Positioning effects are not due to changes in nuclear size and shape, distribution of other nuclear proteins, or loss of nuclear permeability. HT1080 cells transiently transfected with tagged NETs were tested for parameters that could theoretically indirectly influence chromosome position. (a) The area of the nuclear midplane (left, distribution plots) and the longest and shortest distance across it (right, scatter plots) were measured and quantified for over 40 transfected cells for each NET. In each case the NET transfected cells were compared to untransfected (UT) cells in the same population.

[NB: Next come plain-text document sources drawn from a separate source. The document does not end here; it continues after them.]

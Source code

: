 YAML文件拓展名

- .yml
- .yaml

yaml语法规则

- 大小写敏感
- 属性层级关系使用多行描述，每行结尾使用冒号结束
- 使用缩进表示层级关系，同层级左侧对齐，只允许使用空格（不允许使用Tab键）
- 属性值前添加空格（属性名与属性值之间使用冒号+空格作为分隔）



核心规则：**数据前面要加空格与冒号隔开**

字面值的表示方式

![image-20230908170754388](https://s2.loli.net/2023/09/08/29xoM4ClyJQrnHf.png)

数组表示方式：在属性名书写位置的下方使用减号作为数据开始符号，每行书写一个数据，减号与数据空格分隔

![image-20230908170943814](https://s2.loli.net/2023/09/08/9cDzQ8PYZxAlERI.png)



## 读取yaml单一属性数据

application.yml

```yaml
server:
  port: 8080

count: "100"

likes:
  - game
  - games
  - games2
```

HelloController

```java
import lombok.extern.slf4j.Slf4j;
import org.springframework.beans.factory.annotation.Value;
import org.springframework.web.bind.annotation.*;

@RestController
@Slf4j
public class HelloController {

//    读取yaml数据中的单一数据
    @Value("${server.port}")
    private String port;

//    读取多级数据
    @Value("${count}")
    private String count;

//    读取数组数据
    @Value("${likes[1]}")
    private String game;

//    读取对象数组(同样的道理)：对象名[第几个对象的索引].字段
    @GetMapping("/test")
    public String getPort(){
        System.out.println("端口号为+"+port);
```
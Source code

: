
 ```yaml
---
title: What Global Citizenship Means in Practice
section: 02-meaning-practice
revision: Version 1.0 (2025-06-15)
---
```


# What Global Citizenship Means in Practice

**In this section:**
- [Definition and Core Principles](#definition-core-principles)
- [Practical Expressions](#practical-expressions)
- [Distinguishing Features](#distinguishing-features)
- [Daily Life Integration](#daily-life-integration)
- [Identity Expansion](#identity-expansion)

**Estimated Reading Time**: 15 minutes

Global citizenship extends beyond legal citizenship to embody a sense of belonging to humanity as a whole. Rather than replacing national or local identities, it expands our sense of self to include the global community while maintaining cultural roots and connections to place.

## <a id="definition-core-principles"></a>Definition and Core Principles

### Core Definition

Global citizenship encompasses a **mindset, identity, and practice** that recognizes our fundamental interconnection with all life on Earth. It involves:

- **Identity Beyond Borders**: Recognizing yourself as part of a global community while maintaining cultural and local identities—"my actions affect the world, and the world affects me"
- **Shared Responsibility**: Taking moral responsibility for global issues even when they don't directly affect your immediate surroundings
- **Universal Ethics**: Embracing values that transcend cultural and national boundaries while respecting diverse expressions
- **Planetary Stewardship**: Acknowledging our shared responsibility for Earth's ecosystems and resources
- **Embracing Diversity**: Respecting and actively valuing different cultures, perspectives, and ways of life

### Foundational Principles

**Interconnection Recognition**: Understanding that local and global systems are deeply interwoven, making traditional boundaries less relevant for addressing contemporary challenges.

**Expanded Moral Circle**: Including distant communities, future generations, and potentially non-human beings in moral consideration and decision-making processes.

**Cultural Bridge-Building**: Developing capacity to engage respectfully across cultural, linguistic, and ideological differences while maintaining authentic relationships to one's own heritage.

Only very moderate fluctuations in nuclear size or shape were observed. (b) Transfected cells were stained with antibodies for nucleolin to determine if NETs had indirect disruptive effects on nucleoli and for lamins and the NET emerin to determine if NETs generally altered NE organization. No changes in the distribution of these markers were observed. (c) The permeability barrier function of the NE in NET-transfected HT1080 cells was tested by expressing a reporter transport cargo in the same cells. The cargo contains two GFP molecules in tandem with a strong nuclear localization signal and a weak nuclear export signal so that it can shuttle but accumulates predominantly in the nucleus. If nucleocytoplasmic transport or NE permeability is compromised, the reporter accumulates more in the cytoplasm as when the herpesvirus protein ICP27, which interferes with nuclear transport through binding to Nup62, is co-expressed (second panel). None of the NETs affected the distribution of the reporter. For both (b) and (c) scale bar = 10 μm.